- Data provided:

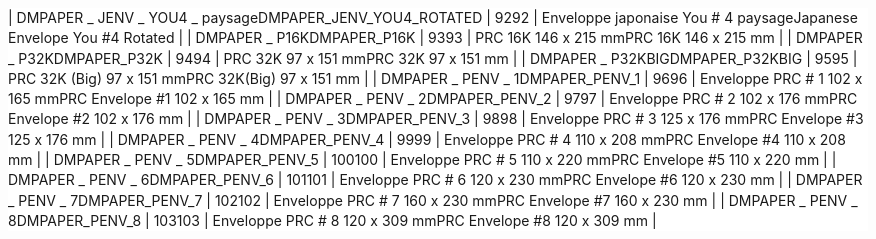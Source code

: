 | <span data-ttu-id="286c8-384">DMPAPER \_ JENV \_ YOU4 \_ paysage</span><span class="sxs-lookup"><span data-stu-id="286c8-384">DMPAPER\_JENV\_YOU4\_ROTATED</span></span>              | <span data-ttu-id="286c8-385">92</span><span class="sxs-lookup"><span data-stu-id="286c8-385">92</span></span>    | <span data-ttu-id="286c8-386">Enveloppe japonaise You \# 4 paysage</span><span class="sxs-lookup"><span data-stu-id="286c8-386">Japanese Envelope You \#4 Rotated</span></span>             |
| <span data-ttu-id="286c8-387">DMPAPER \_ P16K</span><span class="sxs-lookup"><span data-stu-id="286c8-387">DMPAPER\_P16K</span></span>                             | <span data-ttu-id="286c8-388">93</span><span class="sxs-lookup"><span data-stu-id="286c8-388">93</span></span>    | <span data-ttu-id="286c8-389">PRC 16K 146 x 215 mm</span><span class="sxs-lookup"><span data-stu-id="286c8-389">PRC 16K 146 x 215 mm</span></span>                          |
| <span data-ttu-id="286c8-390">DMPAPER \_ P32K</span><span class="sxs-lookup"><span data-stu-id="286c8-390">DMPAPER\_P32K</span></span>                             | <span data-ttu-id="286c8-391">94</span><span class="sxs-lookup"><span data-stu-id="286c8-391">94</span></span>    | <span data-ttu-id="286c8-392">PRC 32K 97 x 151 mm</span><span class="sxs-lookup"><span data-stu-id="286c8-392">PRC 32K 97 x 151 mm</span></span>                           |
| <span data-ttu-id="286c8-393">DMPAPER \_ P32KBIG</span><span class="sxs-lookup"><span data-stu-id="286c8-393">DMPAPER\_P32KBIG</span></span>                          | <span data-ttu-id="286c8-394">95</span><span class="sxs-lookup"><span data-stu-id="286c8-394">95</span></span>    | <span data-ttu-id="286c8-395">PRC 32K (Big) 97 x 151 mm</span><span class="sxs-lookup"><span data-stu-id="286c8-395">PRC 32K(Big) 97 x 151 mm</span></span>                      |
| <span data-ttu-id="286c8-396">DMPAPER \_ PENV \_ 1</span><span class="sxs-lookup"><span data-stu-id="286c8-396">DMPAPER\_PENV\_1</span></span>                          | <span data-ttu-id="286c8-397">96</span><span class="sxs-lookup"><span data-stu-id="286c8-397">96</span></span>    | <span data-ttu-id="286c8-398">Enveloppe PRC \# 1 102 x 165 mm</span><span class="sxs-lookup"><span data-stu-id="286c8-398">PRC Envelope \#1 102 x 165 mm</span></span>                 |
| <span data-ttu-id="286c8-399">DMPAPER \_ PENV \_ 2</span><span class="sxs-lookup"><span data-stu-id="286c8-399">DMPAPER\_PENV\_2</span></span>                          | <span data-ttu-id="286c8-400">97</span><span class="sxs-lookup"><span data-stu-id="286c8-400">97</span></span>    | <span data-ttu-id="286c8-401">Enveloppe PRC \# 2 102 x 176 mm</span><span class="sxs-lookup"><span data-stu-id="286c8-401">PRC Envelope \#2 102 x 176 mm</span></span>                 |
| <span data-ttu-id="286c8-402">DMPAPER \_ PENV \_ 3</span><span class="sxs-lookup"><span data-stu-id="286c8-402">DMPAPER\_PENV\_3</span></span>                          | <span data-ttu-id="286c8-403">98</span><span class="sxs-lookup"><span data-stu-id="286c8-403">98</span></span>    | <span data-ttu-id="286c8-404">Enveloppe PRC \# 3 125 x 176 mm</span><span class="sxs-lookup"><span data-stu-id="286c8-404">PRC Envelope \#3 125 x 176 mm</span></span>                 |
| <span data-ttu-id="286c8-405">DMPAPER \_ PENV \_ 4</span><span class="sxs-lookup"><span data-stu-id="286c8-405">DMPAPER\_PENV\_4</span></span>                          | <span data-ttu-id="286c8-406">99</span><span class="sxs-lookup"><span data-stu-id="286c8-406">99</span></span>    | <span data-ttu-id="286c8-407">Enveloppe PRC \# 4 110 x 208 mm</span><span class="sxs-lookup"><span data-stu-id="286c8-407">PRC Envelope \#4 110 x 208 mm</span></span>                 |
| <span data-ttu-id="286c8-408">DMPAPER \_ PENV \_ 5</span><span class="sxs-lookup"><span data-stu-id="286c8-408">DMPAPER\_PENV\_5</span></span>                          | <span data-ttu-id="286c8-409">100</span><span class="sxs-lookup"><span data-stu-id="286c8-409">100</span></span>   | <span data-ttu-id="286c8-410">Enveloppe PRC \# 5 110 x 220 mm</span><span class="sxs-lookup"><span data-stu-id="286c8-410">PRC Envelope \#5 110 x 220 mm</span></span>                 |
| <span data-ttu-id="286c8-411">DMPAPER \_ PENV \_ 6</span><span class="sxs-lookup"><span data-stu-id="286c8-411">DMPAPER\_PENV\_6</span></span>                          | <span data-ttu-id="286c8-412">101</span><span class="sxs-lookup"><span data-stu-id="286c8-412">101</span></span>   | <span data-ttu-id="286c8-413">Enveloppe PRC \# 6 120 x 230 mm</span><span class="sxs-lookup"><span data-stu-id="286c8-413">PRC Envelope \#6 120 x 230 mm</span></span>                 |
| <span data-ttu-id="286c8-414">DMPAPER \_ PENV \_ 7</span><span class="sxs-lookup"><span data-stu-id="286c8-414">DMPAPER\_PENV\_7</span></span>                          | <span data-ttu-id="286c8-415">102</span><span class="sxs-lookup"><span data-stu-id="286c8-415">102</span></span>   | <span data-ttu-id="286c8-416">Enveloppe PRC \# 7 160 x 230 mm</span><span class="sxs-lookup"><span data-stu-id="286c8-416">PRC Envelope \#7 160 x 230 mm</span></span>                 |
| <span data-ttu-id="286c8-417">DMPAPER \_ PENV \_ 8</span><span class="sxs-lookup"><span data-stu-id="286c8-417">DMPAPER\_PENV\_8</span></span>                          | <span data-ttu-id="286c8-418">103</span><span class="sxs-lookup"><span data-stu-id="286c8-418">103</span></span>   | <span data-ttu-id="286c8-419">Enveloppe PRC \# 8 120 x 309 mm</span><span class="sxs-lookup"><span data-stu-id="286c8-419">PRC Envelope \#8 120 x 309 mm</span></span>                 |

- Action item: Every line of the listing above is to be set down verbatim, without the pictures.

- Response:
Source code

: | <span data-ttu-id="286c8-384">DMPAPER \_ JENV \_ YOU4 \_ paysage</span><span class="sxs-lookup"><span data-stu-id="286c8-384">DMPAPER\_JENV\_YOU4\_ROTATED</span></span>              | <span data-ttu-id="286c8-385">92</span><span class="sxs-lookup"><span data-stu-id="286c8-385">92</span></span>    | <span data-ttu-id="286c8-386">Enveloppe japonaise You \# 4 paysage</span><span class="sxs-lookup"><span data-stu-id="286c8-386">Japanese Envelope You \#4 Rotated</span></span>             |
| <span data-ttu-id="286c8-387">DMPAPER \_ P16K</span><span class="sxs-lookup"><span data-stu-id="286c8-387">DMPAPER\_P16K</span></span>                             | <span data-ttu-id="286c8-388">93</span><span class="sxs-lookup"><span data-stu-id="286c8-388">93</span></span>    | <span data-ttu-id="286c8-389">PRC 16K 146 x 215 mm</span><span class="sxs-lookup"><span data-stu-id="286c8-389">PRC 16K 146 x 215 mm</span></span>                          |
| <span data-ttu-id="286c8-390">DMPAPER \_ P32K</span><span class="sxs-lookup"><span data-stu-id="286c8-390">DMPAPER\_P32K</span></span>                             | <span data-ttu-id="286c8-391">94</span><span class="sxs-lookup"><span data-stu-id="286c8-391">94</span></span>    | <span data-ttu-id="286c8-392">PRC 32K 97 x 151 mm</span><span class="sxs-lookup"><span data-stu-id="286c8-392">PRC 32K 97 x 151 mm</span></span>                           |
| <span data-ttu-id="286c8-393">DMPAPER \_ P32KBIG</span><span class="sxs-lookup"><span data-stu-id="286c8-393">DMPAPER\_P32KBIG</span></span>                          | <span data-ttu-id="286c8-394">95</span><span class="sxs-lookup"><span data-stu-id="286c8-394">95</span></span>    | <span data-ttu-id="286c8-395">PRC 32K (Big) 97 x 151 mm</span><span class="sxs-lookup"><span data-stu-id="286c8-395">PRC 32K(Big) 97 x 151 mm</span></span>                      |
| <span data-ttu-id="286c8-396">DMPAPER \_ PENV \_ 1</span><span class="sxs-lookup"><span data-stu-id="286c8-396">DMPAPER\_PENV\_1</span></span>                          | <span data-ttu-id="286c8-397">96</span><span class="sxs-lookup"><span data-stu-id="286c8-397">96</span></span>    | <span data-ttu-id="286c8-398">Enveloppe PRC \# 1 102 x 165 mm</span><span class="sxs-lookup"><span data-stu-id="286c8-398">PRC Envelope \#1 102 x 165 mm</span></span>                 |
| <span data-ttu-id="286c8-399">DMPAPER \_ PENV \_ 2</span><span class="sxs-lookup"><span data-stu-id="286c8-399">DMPAPER\_PENV\_2</span></span>                          | <span data-ttu-id="286c8-400">97</span><span class="sxs-lookup"><span data-stu-id="286c8-400">97</span></span>    | <span data-ttu-id="286c8-401">Enveloppe PRC \# 2 102 x 176 mm</span><span class="sxs-lookup"><span data-stu-id="286c8-401">PRC Envelope \#2 102 x 176 mm</span></span>                 |
| <span data-ttu-id="286c8-402">DMPAPER \_ PENV \_ 3</span><span class="sxs-lookup"><span data-stu-id="286c8-402">DMPAPER\_PENV\_3</span></span>                          | <span data-ttu-id="286c8-403">98</span><span class="sxs-lookup"><span data-stu-id="286c8-403">98</span></span>    | <span data-ttu-id="286c8-404">Enveloppe PRC \# 3 125 x 176 mm</span><span class="sxs-lookup"><span data-stu-id="286c8-404">PRC Envelope \#3 125 x 176 mm</span></span>                 |
| <span data-ttu-id="286c8-405">DMPAPER \_ PENV \_ 4</span><span class="sxs-lookup"><span data-stu-id="286c8-405">DMPAPER\_PENV\_4</span></span>                          | <span data-ttu-id="286c8-406">99</span><span class="sxs-lookup"><span data-stu-id="286c8-406">99</span></span>    | <span data-ttu-id="286c8-407">Enveloppe PRC \# 4 110 x 208 mm</span><span class="sxs-lookup"><span data-stu-id="286c8-407">PRC Envelope \#4 110 x 208 mm</span></span>                 |
| <span data-ttu-id="286c8-408">DMPAPER \_ PENV \_ 5</span><span class="sxs-lookup"><span data-stu-id="286c8-408">DMPAPER\_PENV\_5</span></span>                          | <span data-ttu-id="286c8-409">100</span><span class="sxs-lookup"><span data-stu-id="286c8-409">100</span></span>   | <span data-ttu-id="286c8-410">Enveloppe PRC \# 5 110 x 220 mm</span><span class="sxs-lookup"><span data-stu-id="286c8-410">PRC Envelope \#5 110 x 220 mm</span></span>                 |
| <span data-ttu-id="286c8-411">DMPAPER \_ PENV \_ 6</span><span class="sxs-lookup"><span data-stu-id="286c8-411">DMPAPER\_PENV\_6</span></span>                          | <span data-ttu-id="286c8-412">101</span><span class="sxs-lookup"><span data-stu-id="286c8-412">101</span></span>   | <span data-ttu-id="286c8-413">Enveloppe PRC \# 6 120 x 230 mm</span><span class="sxs-lookup"><span data-stu-id="286c8-413">PRC Envelope \#6 120 x 230 mm</span></span>                 |
| <span data-ttu-id="286c8-414">DMPAPER \_ PENV \_ 7</span><span class="sxs-lookup"><span data-stu-id="286c8-414">DMPAPER\_PENV\_7</span></span>                          | <span data-ttu-id="286c8-415">102</span><span class="sxs-lookup"><span data-stu-id="286c8-415">102</span></span>   | <span data-ttu-id="286c8-416">Enveloppe PRC \# 7 160 x 230 mm</span><span class="sxs-lookup"><span data-stu-id="286c8-416">PRC Envelope \#7 160 x 230 mm</span></span>                 |
| <span data-ttu-id="286c8-417">DMPAPER \_ PENV \_ 8</span><span class="sxs-lookup"><span data-stu-id="286c8-417">DMPAPER\_PENV\_8</span></span>                          | <span data-ttu-id="286c8-418">103</span><span class="sxs-lookup"><span data-stu-id="286c8-418">103</span></span>   | <span data-ttu-id="286c8-419">Enveloppe PRC \# 8 120 x 309 mm</span><span class="sxs-lookup"><span data-stu-id="286c8-419">PRC Envelope \#8 120 x 309 mm</span></span>                 |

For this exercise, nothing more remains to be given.